Would you copy all lines in the data that contain the word "eqref"?

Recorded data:
- Opening Delimiter -

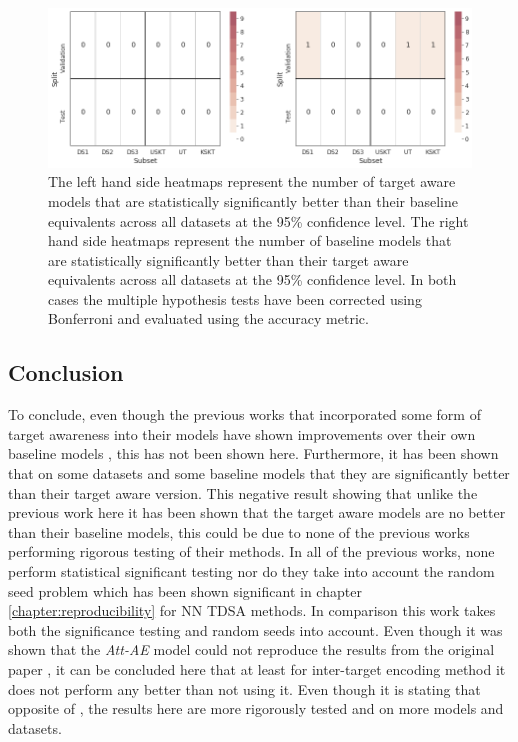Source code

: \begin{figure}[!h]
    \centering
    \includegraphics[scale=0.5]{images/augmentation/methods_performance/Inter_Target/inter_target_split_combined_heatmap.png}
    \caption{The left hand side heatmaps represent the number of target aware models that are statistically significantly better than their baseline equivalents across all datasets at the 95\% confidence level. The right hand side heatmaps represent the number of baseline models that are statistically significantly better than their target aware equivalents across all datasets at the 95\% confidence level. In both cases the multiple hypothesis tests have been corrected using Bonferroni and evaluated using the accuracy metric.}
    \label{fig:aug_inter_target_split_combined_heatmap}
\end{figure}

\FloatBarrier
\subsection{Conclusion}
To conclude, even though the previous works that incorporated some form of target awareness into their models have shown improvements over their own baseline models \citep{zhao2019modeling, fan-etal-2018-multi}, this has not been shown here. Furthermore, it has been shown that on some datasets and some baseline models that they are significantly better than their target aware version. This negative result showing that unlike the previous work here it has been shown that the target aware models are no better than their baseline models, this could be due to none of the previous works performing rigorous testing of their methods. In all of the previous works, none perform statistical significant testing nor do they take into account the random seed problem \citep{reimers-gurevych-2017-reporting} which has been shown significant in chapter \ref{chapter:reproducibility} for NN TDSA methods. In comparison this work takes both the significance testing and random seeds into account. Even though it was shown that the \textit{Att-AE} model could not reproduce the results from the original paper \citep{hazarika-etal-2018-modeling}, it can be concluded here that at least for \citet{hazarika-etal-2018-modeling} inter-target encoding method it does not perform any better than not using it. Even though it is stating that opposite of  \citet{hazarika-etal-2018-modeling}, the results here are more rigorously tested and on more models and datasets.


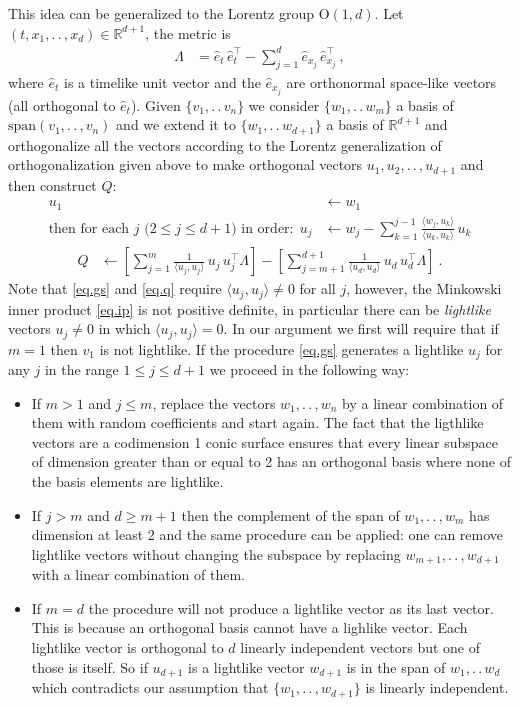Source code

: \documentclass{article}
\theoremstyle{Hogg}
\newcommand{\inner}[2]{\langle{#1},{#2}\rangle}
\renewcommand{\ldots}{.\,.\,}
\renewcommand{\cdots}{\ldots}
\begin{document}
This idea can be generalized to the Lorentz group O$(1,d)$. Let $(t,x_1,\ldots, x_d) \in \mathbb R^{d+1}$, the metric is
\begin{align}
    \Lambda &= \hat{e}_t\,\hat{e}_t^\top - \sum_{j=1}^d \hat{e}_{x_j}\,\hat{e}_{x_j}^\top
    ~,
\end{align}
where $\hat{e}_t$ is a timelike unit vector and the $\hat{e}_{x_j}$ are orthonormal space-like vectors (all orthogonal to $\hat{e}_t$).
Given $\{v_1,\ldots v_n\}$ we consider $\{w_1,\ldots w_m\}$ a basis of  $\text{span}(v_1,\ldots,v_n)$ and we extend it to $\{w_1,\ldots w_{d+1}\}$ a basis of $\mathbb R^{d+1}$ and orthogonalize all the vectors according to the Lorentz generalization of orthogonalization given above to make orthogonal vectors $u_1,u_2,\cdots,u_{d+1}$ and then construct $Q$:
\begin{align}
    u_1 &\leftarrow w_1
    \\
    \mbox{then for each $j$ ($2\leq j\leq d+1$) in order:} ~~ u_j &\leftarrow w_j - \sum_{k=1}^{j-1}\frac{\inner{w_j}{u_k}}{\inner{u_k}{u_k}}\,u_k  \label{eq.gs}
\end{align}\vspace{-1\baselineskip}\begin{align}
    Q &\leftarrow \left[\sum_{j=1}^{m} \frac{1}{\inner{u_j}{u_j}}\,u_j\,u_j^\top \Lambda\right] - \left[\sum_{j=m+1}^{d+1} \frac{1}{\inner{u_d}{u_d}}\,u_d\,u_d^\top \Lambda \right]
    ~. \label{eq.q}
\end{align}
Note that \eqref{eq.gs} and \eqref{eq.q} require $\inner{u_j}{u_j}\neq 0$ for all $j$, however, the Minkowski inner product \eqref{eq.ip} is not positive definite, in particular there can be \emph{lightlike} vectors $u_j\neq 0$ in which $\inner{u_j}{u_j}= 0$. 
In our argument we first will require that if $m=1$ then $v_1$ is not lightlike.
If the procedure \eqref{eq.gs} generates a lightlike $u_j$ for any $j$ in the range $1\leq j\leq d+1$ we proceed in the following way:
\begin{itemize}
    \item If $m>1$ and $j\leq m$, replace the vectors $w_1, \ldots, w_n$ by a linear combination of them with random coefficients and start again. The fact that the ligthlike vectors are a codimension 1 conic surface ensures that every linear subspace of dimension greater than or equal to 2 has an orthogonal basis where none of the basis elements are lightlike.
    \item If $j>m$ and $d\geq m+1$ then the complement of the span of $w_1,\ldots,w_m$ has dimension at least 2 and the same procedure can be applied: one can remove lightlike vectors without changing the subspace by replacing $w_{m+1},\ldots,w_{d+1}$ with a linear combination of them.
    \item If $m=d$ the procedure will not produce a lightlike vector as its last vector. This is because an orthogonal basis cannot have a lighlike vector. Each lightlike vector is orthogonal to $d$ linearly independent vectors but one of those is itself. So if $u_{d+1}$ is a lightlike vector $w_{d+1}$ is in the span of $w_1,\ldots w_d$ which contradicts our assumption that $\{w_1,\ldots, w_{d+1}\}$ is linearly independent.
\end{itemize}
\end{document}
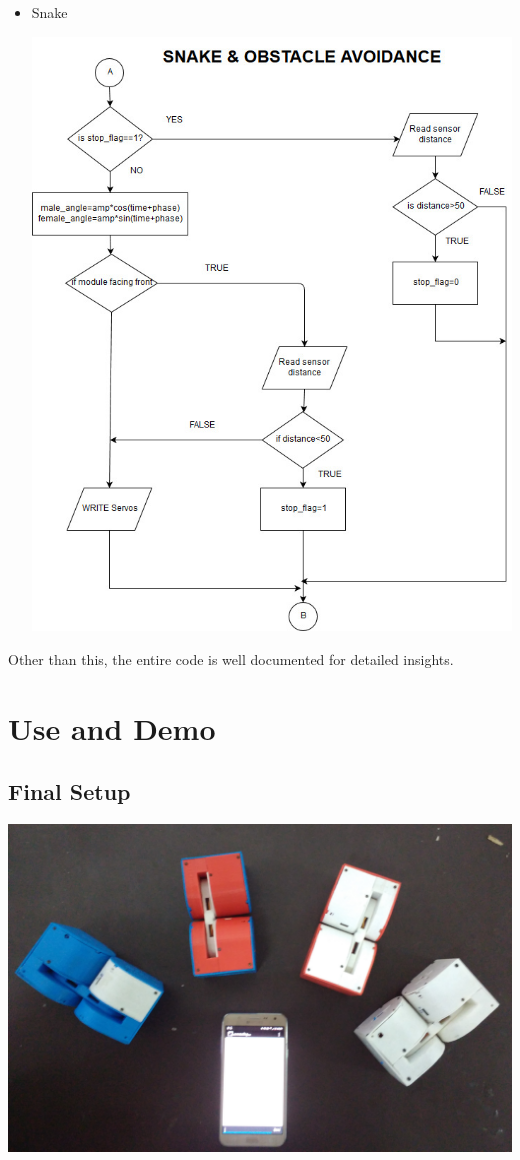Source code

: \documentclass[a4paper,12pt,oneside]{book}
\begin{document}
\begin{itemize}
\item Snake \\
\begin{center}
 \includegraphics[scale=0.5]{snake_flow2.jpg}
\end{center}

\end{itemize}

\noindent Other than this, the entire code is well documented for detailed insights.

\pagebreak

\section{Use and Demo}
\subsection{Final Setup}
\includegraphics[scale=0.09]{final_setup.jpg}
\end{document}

- Closing Delimiter -

• Your response:
Note that \eqref{eq.gs} and \eqref{eq.q} require $\inner{u_j}{u_j}\neq 0$ for all $j$, however, the Minkowski inner product \eqref{eq.ip} is not positive definite, in particular there can be \emph{lightlike} vectors $u_j\neq 0$ in which $\inner{u_j}{u_j}= 0$. 
If the procedure \eqref{eq.gs} generates a lightlike $u_j$ for any $j$ in the range $1\leq j\leq d+1$ we proceed in the following way:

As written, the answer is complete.